2 of the 8 addresses provided didn't even have any schools of any kind at the address. None. One of the schools was Christian, and one was Catholic. Three of them were non-sectarian. Of the 8 listed in the article, only 1 was actually Buddhist.

He talks about some rumors he had heard, like there were 20 million Japanese in the U.S. when, at the time, there were about 100,000. Another rumor was that Japanese children were crowding all the schools, where, at the time, there was only 1 school in the entire state of California where there were more Japanese than whites, and that was by a margin of only three students, and that at a relatively small village.

He talks about the actual positive views of Japanese schoolchildren held by teachers.

The next chapter is about Dual Citizenship, and it's followed by a chapter on Japanese Associations in America.

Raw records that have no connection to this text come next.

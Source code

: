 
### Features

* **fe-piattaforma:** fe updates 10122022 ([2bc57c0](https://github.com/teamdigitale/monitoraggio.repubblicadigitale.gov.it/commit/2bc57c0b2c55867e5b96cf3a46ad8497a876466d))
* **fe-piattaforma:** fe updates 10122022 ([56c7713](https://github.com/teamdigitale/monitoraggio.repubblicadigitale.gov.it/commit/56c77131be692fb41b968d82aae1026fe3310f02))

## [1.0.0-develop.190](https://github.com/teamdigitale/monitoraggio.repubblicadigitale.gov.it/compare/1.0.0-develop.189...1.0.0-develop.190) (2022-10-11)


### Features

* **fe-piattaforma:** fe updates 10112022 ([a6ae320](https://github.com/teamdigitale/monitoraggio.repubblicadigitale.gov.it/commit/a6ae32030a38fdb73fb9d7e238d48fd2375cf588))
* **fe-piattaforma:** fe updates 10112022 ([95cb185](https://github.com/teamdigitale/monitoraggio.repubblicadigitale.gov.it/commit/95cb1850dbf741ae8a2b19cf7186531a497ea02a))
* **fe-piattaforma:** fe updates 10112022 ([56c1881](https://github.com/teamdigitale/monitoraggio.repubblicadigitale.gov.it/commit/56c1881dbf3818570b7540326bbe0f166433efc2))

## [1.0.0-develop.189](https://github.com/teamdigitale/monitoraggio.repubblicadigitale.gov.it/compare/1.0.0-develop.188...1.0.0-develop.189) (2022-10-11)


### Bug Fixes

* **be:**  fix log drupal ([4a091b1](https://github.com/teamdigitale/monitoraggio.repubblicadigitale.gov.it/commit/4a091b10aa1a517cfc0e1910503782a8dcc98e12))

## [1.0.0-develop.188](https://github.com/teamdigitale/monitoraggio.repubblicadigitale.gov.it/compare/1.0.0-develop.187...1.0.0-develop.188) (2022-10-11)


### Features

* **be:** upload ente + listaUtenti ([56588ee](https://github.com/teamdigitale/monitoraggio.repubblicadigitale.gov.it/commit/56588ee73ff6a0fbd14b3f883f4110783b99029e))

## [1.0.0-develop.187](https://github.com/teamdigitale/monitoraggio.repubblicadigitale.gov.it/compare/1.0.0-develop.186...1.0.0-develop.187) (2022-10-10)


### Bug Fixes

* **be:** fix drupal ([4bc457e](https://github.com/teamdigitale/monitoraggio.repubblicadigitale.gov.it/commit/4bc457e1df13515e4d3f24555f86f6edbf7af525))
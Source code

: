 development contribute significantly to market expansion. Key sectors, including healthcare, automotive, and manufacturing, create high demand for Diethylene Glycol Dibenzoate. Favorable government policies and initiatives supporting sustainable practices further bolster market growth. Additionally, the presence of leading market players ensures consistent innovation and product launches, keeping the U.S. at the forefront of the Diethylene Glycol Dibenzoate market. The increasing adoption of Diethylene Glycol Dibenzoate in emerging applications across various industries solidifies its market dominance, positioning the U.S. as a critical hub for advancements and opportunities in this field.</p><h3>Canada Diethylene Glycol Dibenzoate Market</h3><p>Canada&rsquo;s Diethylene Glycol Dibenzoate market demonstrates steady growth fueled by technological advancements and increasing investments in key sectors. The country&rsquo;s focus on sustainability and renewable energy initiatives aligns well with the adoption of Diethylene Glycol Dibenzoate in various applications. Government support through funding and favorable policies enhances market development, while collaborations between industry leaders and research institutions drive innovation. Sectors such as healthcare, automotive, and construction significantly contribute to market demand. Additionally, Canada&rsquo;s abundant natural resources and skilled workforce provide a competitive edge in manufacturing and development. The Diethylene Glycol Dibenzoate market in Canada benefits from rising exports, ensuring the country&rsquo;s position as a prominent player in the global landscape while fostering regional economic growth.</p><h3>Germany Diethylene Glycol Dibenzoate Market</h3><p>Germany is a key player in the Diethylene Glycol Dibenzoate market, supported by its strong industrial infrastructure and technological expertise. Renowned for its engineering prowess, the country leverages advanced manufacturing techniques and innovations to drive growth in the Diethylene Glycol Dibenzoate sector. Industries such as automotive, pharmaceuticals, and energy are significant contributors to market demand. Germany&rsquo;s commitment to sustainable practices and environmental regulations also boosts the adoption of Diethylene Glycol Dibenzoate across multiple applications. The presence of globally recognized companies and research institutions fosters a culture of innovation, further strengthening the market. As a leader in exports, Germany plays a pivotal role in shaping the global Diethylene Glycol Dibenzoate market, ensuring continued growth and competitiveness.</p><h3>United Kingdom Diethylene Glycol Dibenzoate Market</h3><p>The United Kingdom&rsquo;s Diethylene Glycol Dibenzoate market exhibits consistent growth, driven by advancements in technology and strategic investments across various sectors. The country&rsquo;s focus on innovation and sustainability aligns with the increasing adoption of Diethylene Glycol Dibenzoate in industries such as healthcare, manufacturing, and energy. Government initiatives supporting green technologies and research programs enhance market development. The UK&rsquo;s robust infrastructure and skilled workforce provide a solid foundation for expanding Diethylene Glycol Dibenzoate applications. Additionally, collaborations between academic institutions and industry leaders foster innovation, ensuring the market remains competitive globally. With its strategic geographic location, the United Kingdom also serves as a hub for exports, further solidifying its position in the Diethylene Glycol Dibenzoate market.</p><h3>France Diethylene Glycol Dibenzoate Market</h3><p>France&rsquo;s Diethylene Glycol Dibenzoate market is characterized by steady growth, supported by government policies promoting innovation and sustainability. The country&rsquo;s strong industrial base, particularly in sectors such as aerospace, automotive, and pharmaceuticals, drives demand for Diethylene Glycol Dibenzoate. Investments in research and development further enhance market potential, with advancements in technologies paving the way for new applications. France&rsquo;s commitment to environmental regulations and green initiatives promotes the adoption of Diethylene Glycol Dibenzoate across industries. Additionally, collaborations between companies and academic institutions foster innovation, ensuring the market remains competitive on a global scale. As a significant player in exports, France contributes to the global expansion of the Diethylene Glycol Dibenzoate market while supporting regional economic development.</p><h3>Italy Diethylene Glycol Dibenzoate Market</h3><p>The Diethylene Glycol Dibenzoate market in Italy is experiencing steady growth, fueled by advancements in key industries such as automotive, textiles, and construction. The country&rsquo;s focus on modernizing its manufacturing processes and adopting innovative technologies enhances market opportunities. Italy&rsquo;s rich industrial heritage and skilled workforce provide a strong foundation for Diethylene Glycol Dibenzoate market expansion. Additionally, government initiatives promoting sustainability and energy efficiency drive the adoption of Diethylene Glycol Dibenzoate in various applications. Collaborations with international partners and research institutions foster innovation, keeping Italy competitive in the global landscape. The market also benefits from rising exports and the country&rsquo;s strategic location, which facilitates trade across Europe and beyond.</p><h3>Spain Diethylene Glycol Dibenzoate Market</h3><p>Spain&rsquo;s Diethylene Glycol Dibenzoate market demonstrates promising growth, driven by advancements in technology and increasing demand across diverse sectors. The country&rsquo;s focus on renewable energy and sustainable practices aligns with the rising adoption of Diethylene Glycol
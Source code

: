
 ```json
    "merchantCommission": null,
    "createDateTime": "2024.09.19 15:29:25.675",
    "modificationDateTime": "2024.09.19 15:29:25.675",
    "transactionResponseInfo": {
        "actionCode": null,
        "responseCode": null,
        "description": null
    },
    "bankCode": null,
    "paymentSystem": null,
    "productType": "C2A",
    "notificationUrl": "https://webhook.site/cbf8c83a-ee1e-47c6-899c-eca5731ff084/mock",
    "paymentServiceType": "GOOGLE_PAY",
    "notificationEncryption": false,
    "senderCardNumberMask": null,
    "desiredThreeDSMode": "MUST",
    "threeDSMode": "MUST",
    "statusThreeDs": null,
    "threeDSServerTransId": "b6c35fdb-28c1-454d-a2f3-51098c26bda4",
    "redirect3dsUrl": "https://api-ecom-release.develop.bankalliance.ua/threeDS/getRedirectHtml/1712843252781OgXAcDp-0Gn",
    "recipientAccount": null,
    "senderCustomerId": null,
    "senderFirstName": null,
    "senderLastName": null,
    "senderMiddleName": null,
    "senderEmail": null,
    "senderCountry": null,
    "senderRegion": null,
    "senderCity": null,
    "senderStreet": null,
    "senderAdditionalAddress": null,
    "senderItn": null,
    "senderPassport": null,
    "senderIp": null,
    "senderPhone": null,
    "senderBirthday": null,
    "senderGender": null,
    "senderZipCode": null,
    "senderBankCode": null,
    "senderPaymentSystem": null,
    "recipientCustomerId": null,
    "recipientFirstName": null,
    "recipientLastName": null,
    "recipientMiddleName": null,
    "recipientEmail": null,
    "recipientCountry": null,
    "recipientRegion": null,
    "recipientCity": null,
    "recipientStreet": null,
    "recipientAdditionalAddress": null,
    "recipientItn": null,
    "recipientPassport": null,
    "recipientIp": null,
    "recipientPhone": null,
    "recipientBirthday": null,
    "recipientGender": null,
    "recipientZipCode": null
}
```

These include:

1. The United Northwestern Japanese Association (Seattle)
2. The Japanese Association of Oregon (Portland)
3. The Japanese Association of America (San Francisco)
4. The Central Japanese Association of Southern California

The author has his own solution to the problem.

1. Japanese immigrating should be allowed economic privileges according to those from nations under the “most favored country” status.
2. Japan should stop all new immigration into the U.S.
3. Appoint a Commission of Japanese and Americans to examine all phases of Japanese immigration, and come up with rules and regulations to cover all possibilities.